**Instructions to follow**
Go through the data and report each line that holds the string "including".

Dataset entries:
====

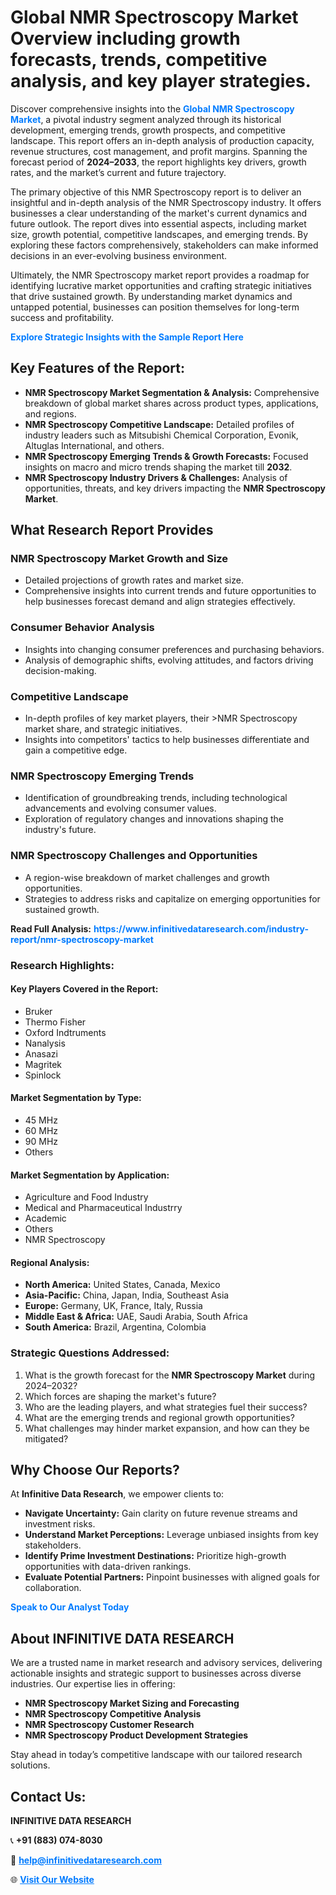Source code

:<h1>Global NMR Spectroscopy Market Overview including growth forecasts, trends, competitive analysis, and key player strategies.</h1>
<p>
Discover comprehensive insights into the 
<a href="https://www.infinitivedataresearch.com/industry-report/nmr-spectroscopy-market" rel="dofollow" style="color: #007BFF; text-decoration: none;"><strong>Global NMR Spectroscopy Market</strong></a>, a pivotal industry segment analyzed through its historical development, emerging trends, growth prospects, and competitive landscape. This report offers an in-depth analysis of production capacity, revenue structures, cost management, and profit margins. Spanning the forecast period of <strong>2024–2033</strong>, the report highlights key drivers, growth rates, and the market’s current and future trajectory.
</p>
<p>
The primary objective of this NMR Spectroscopy report is to deliver an insightful and in-depth analysis of the NMR Spectroscopy industry. It offers businesses a clear understanding of the market's current dynamics and future outlook. The report dives into essential aspects, including market size, growth potential, competitive landscapes, and emerging trends. By exploring these factors comprehensively, stakeholders can make informed decisions in an ever-evolving business environment.
</p>
<p>
Ultimately, the NMR Spectroscopy market report provides a roadmap for identifying lucrative market opportunities and crafting strategic initiatives that drive sustained growth. By understanding market dynamics and untapped potential, businesses can position themselves for long-term success and profitability.
</p>
<p>
<a href="https://www.infinitivedataresearch.com/request-sample/reportId=102781" style="color: #007BFF; text-decoration: none;"><strong>Explore Strategic Insights with the Sample Report Here</strong></a>
</p>

<h2>Key Features of the Report:</h2>
<ul>
<li><strong>NMR Spectroscopy Market Segmentation & Analysis:</strong> Comprehensive breakdown of global market shares across product types, applications, and regions.</li>
<li><strong>NMR Spectroscopy Competitive Landscape:</strong> Detailed profiles of industry leaders such as Mitsubishi Chemical Corporation, Evonik, Altuglas International, and others.</li>
<li><strong>NMR Spectroscopy Emerging Trends & Growth Forecasts:</strong> Focused insights on macro and micro trends shaping the market till <strong>2032</strong>.</li>
<li><strong>NMR Spectroscopy Industry Drivers & Challenges:</strong> Analysis of opportunities, threats, and key drivers impacting the <strong>NMR Spectroscopy Market</strong>.</li>
</ul>

<h2>What Research Report Provides</h2>
<h3>NMR Spectroscopy Market Growth and Size</h3>
<ul>
<li>Detailed projections of growth rates and market size.</li>
<li>Comprehensive insights into current trends and future opportunities to help businesses forecast demand and align strategies effectively.</li>
</ul>

<h3>Consumer Behavior Analysis</h3>
<ul>
<li>Insights into changing consumer preferences and purchasing behaviors.</li>
<li>Analysis of demographic shifts, evolving attitudes, and factors driving decision-making.</li>
</ul>

<h3>Competitive Landscape</h3>
<ul>
<li>In-depth profiles of key market players, their >NMR Spectroscopy market share, and strategic initiatives.</li>
<li>Insights into competitors' tactics to help businesses differentiate and gain a competitive edge.</li>
</ul>

<h3>NMR Spectroscopy Emerging Trends</h3>
<ul>
<li>Identification of groundbreaking trends, including technological advancements and evolving consumer values.</li>
<li>Exploration of regulatory changes and innovations shaping the industry's future.</li>
</ul>

<h3>NMR Spectroscopy Challenges and Opportunities</h3>
<ul>
<li>A region-wise breakdown of market challenges and growth opportunities.</li>
<li>Strategies to address risks and capitalize on emerging opportunities for sustained growth.</li>
</ul>
<p><strong>Read Full Analysis:</strong> <a href="https://www.infinitivedataresearch.com/industry-report/nmr-spectroscopy-market" rel="dofollow" style="color: #007BFF; text-decoration: none;"><strong>https://www.infinitivedataresearch.com/industry-report/nmr-spectroscopy-market</strong></a></p>
<h3>Research Highlights:</h3>
<h4>Key Players Covered in the Report:</h4>
<ul><li>Bruker</li><li>Thermo Fisher</li><li>Oxford Indtruments</li><li>Nanalysis</li><li>Anasazi</li><li>Magritek</li><li>Spinlock</li></ul>
<h4>Market Segmentation by Type:</h4>
<ul><li>45 MHz</li><li>60 MHz</li><li>90 MHz</li><li>Others</li></ul>
<h4>Market Segmentation by Application:</h4>
<ul><li>Agriculture and Food Industry</li><li>Medical and Pharmaceutical Industrry</li><li>Academic</li><li>Others</li><li>NMR Spectroscopy</li></ul>

<h4>Regional Analysis:</h4>
<ul>
<li><strong>North America:</strong> United States, Canada, Mexico</li>
<li><strong>Asia-Pacific:</strong> China, Japan, India, Southeast Asia</li>
<li><strong>Europe:</strong> Germany, UK, France, Italy, Russia</li>
<li><strong>Middle East & Africa:</strong> UAE, Saudi Arabia, South Africa</li>
<li><strong>South America:</strong> Brazil, Argentina, Colombia</li>
</ul>

<h3>Strategic Questions Addressed:</h3>
<ol>
<li>What is the growth forecast for the <strong>NMR Spectroscopy Market</strong> during 2024–2032?</li>
<li>Which forces are shaping the market's future?</li>
<li>Who are the leading players, and what strategies fuel their success?</li>
<li>What are the emerging trends and regional growth opportunities?</li>
<li>What challenges may hinder market expansion, and how can they be mitigated?</li>
</ol>

<h2>Why Choose Our Reports?</h2>
<p>At <strong>Infinitive Data Research</strong>, we empower clients to:</p>
<ul>
<li><strong>Navigate Uncertainty:</strong> Gain clarity on future revenue streams and investment risks.</li>
<li><strong>Understand Market Perceptions:</strong> Leverage unbiased insights from key stakeholders.</li>
<li><strong>Identify Prime Investment Destinations:</strong> Prioritize high-growth opportunities with data-driven rankings.</li>
<li><strong>Evaluate Potential Partners:</strong> Pinpoint businesses with aligned goals for collaboration.</li>
</ul>
<p><a href="https://www.infinitivedataresearch.com/industry-report/nmr-spectroscopy-market" rel="dofollow" style="color: #007BFF; text-decoration: none;"><strong>Speak to Our Analyst Today</strong></a></p>

<h2>About INFINITIVE DATA RESEARCH</h2>
<p>We are a trusted name in market research and advisory services, delivering actionable insights and strategic support to businesses across diverse industries. Our expertise lies in offering:</p>
<ul>
<li><strong>NMR Spectroscopy Market Sizing and Forecasting</strong></li>
<li><strong>NMR Spectroscopy Competitive Analysis</strong></li>
<li><strong>NMR Spectroscopy Customer Research</strong></li>
<li><strong>NMR Spectroscopy Product Development Strategies</strong></li>
</ul>
<p>Stay ahead in today’s competitive landscape with our tailored research solutions.</p>

<h2>Contact Us:</h2>
<p><strong>INFINITIVE DATA RESEARCH</strong></p>
<p>📞 <strong>+91 (883) 074-8030</strong></p>
<p>📧 <strong><a href="mailto:help@infinitivedataresearch.com" style="color: #007BFF;">help@infinitivedataresearch.com</a></strong></p>
<p>🌐 <strong><a href="https://www.infinitivedataresearch.com" rel="dofollow" style="color: #007BFF;">Visit Our Website</a></strong></p>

====

**Final answer**
:<h1>Global NMR Spectroscopy Market Overview including growth forecasts, trends, competitive analysis, and key player strategies.</h1>
The primary objective of this NMR Spectroscopy report is to deliver an insightful and in-depth analysis of the NMR Spectroscopy industry. It offers businesses a clear understanding of the market's current dynamics and future outlook. The report dives into essential aspects, including market size, growth potential, competitive landscapes, and emerging trends. By exploring these factors comprehensively, stakeholders can make informed decisions in an ever-evolving business environment.
<li>Identification of groundbreaking trends, including technological advancements and evolving consumer values.</li>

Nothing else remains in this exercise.